En 1983, au lendemain de l’arrivée de la Marche pour l’égalité et contre le racisme, surnommée depuis Marche des beurs par les médias, un journaliste du quotidien Libération avait certes salué cet engagement. Mais il avait surtout fustigé le fait que les marcheurs portaient, pour un grand nombre d’entre eux, « des serpillères » comprendre des keffiehs, symboles comme chacun le sait de la cause palestinienne même si la mode adolescente en Occident l’a depuis longtemps récupéré sans que cela présente la même signification politique. Il faut se remettre dans le contexte de l’époque. Quand débute cette fameuse marche, cela fait quelques mois à peine qu’a eu lieu l’invasion du Liban par l’armée israélienne et le départ de Beyrouth de Yasser Arafat et les siens. Très médiatisé par les télévisions françaises, ce conflit sanglant n’a pas été sans conséquences dans les banlieues et les cités. Le port du keffieh y était déjà présent mais il a alors pris une dimension supplémentaire : celle de la solidarité de coeur avec les peuples libanais et palestiniens. Et, d’une certaine façon, de la dénonciation, parfois injuste, il faut le reconnaître, d’un parti-pris de la presse française pour Israël.

Trente ans plus tard, il est de bon ton de célébrer cette marche. Un film vient même de sortir sur les écrans avec l’inévitable Jamel Debbouze dont le visage va finir par être associé à nombre d’événements marquants de l’histoire franco-maghrébine. C’est donc l’heure des bilans et des comparaisons. De vigilants commentateurs font le parallèle entre ce qu’était le contexte de violences de l’époque (crimes racistes, « bavures » policières, premières émeutes dans les cités notamment dans la banlieue lyonnaise) et le climat d’intolérance qui sévit aujourd’hui. Un climat marqué par une stigmatisation devenue quasi-systématique des « quartiers », de leurs habitants et, de façon plus générale, de tout ce qui a quelque chose de près ou de loin avec le Maghreb, l’Afrique subsaharienne ou l’islam. Cette religion étant la nouvelle obsession du discours xénophobe qu’il soit assumé ou non.

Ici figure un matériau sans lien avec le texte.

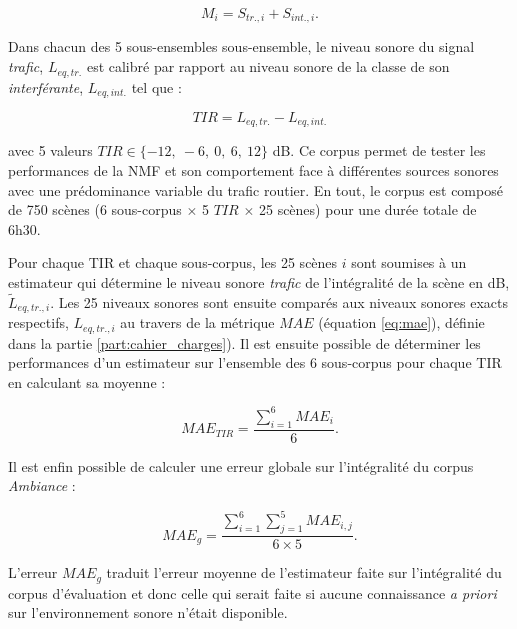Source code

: \begin{equation}
M_i = S_{tr.,i}+S_{int.,i}.
\end{equation}

Dans chacun des 5 sous-ensembles sous-ensemble, le niveau sonore du signal \textit{trafic}, $L_{eq,tr.}$ est calibré par rapport au niveau sonore de la classe de son \textit{interférante}, $L_{eq,int.}$ tel que :

\begin{equation}
TIR = L_{eq,tr.} - L_{eq,int.}
\end{equation}

avec 5 valeurs $TIR \in \lbrace -12,~-6,~0,~6,~12 \rbrace$ dB. Ce corpus permet de tester les performances de la NMF et son comportement face à différentes sources sonores avec une prédominance variable du trafic routier. En tout, le corpus est composé de 750 scènes (6 sous-corpus $\times$ 5 $TIR$ $\times$ 25 scènes) pour une durée totale de 6h30.

Pour chaque TIR et chaque sous-corpus, les 25 scènes $i$ sont soumises à un estimateur qui détermine le niveau sonore \textit{trafic} de l'intégralité de la scène en dB,  $\tilde{L}_{eq,tr., i}$. Les 25 niveaux sonores sont ensuite comparés aux niveaux sonores exacts respectifs, $L_{eq,tr., i}$ au travers de la métrique $MAE$ (équation \ref{eq:mae}), définie dans la partie \ref{part:cahier_charges}). Il est ensuite possible de déterminer les performances d'un estimateur sur l'ensemble des 6 sous-corpus pour chaque TIR en calculant sa moyenne :

\begin{equation}\label{eq:mae_tir}
MAE_{TIR} = \frac{\sum_{i = 1}^6 MAE_{i}}{6}.
\end{equation}

Il est enfin possible de calculer une erreur globale sur l'intégralité du corpus \textit{Ambiance}  :

\begin{equation}\label{eq:mae_g}
MAE_{g} = \frac{\sum_{i = 1}^6 \sum_{j = 1}^5 MAE_{i,j}}{6 \times 5}.
\end{equation}

L'erreur $MAE_g$ traduit l'erreur moyenne de l'estimateur faite sur l'intégralité du corpus d'évaluation et donc celle qui serait faite si aucune connaissance \textit{a priori} sur l'environnement sonore n'était disponible.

On se demande ainsi si « l’intégration » a réussi à l’aune notamment du parcours de quelques figures jugées emblématiques à l’image de Zinedine Zidane ou de Rachida Dati. En somme, le souvenir de cette marche permet de prendre conscience du chemin accompli et des progrès qui restent à faire dans l’acceptation par la majorité française d’une minorité d’origine étrangère qui se veut pleinement citoyenne et participant à la vie du pays. Les différentes mobilisations et commémorations montrent aussi que la vie dans les cités ne rime pas uniquement avec trafics de drogue, règlements de compte et autres événements tragiques dont raffolent les unes d’hebdomadaires jadis professionnels et transformés désormais en de vulgaires torchons islamophobes.

Mais ce qui est absent des analyses et des rétrospectives à l’émotion quelque peu forcée, c’est justement ce que furent les conséquences du port du keffieh par les marcheurs. Il y a quelques jours, sur les réseaux sociaux, le célèbre animateur et organisateur de spectacles Mohamed-Ali Allalou relevait à ce sujet qu’un artiste français d’origine algérienne lui a récemment confié que sans cette écharpe particulière, la dynamique politique enclenchée par cette marche aurait pu aboutir à ce que le président de la République française s’appelle aujourd’hui Mouloud… Bien entendu, le trait est quelque peu forcé mais il convient de réfléchir un peu à cette affirmation.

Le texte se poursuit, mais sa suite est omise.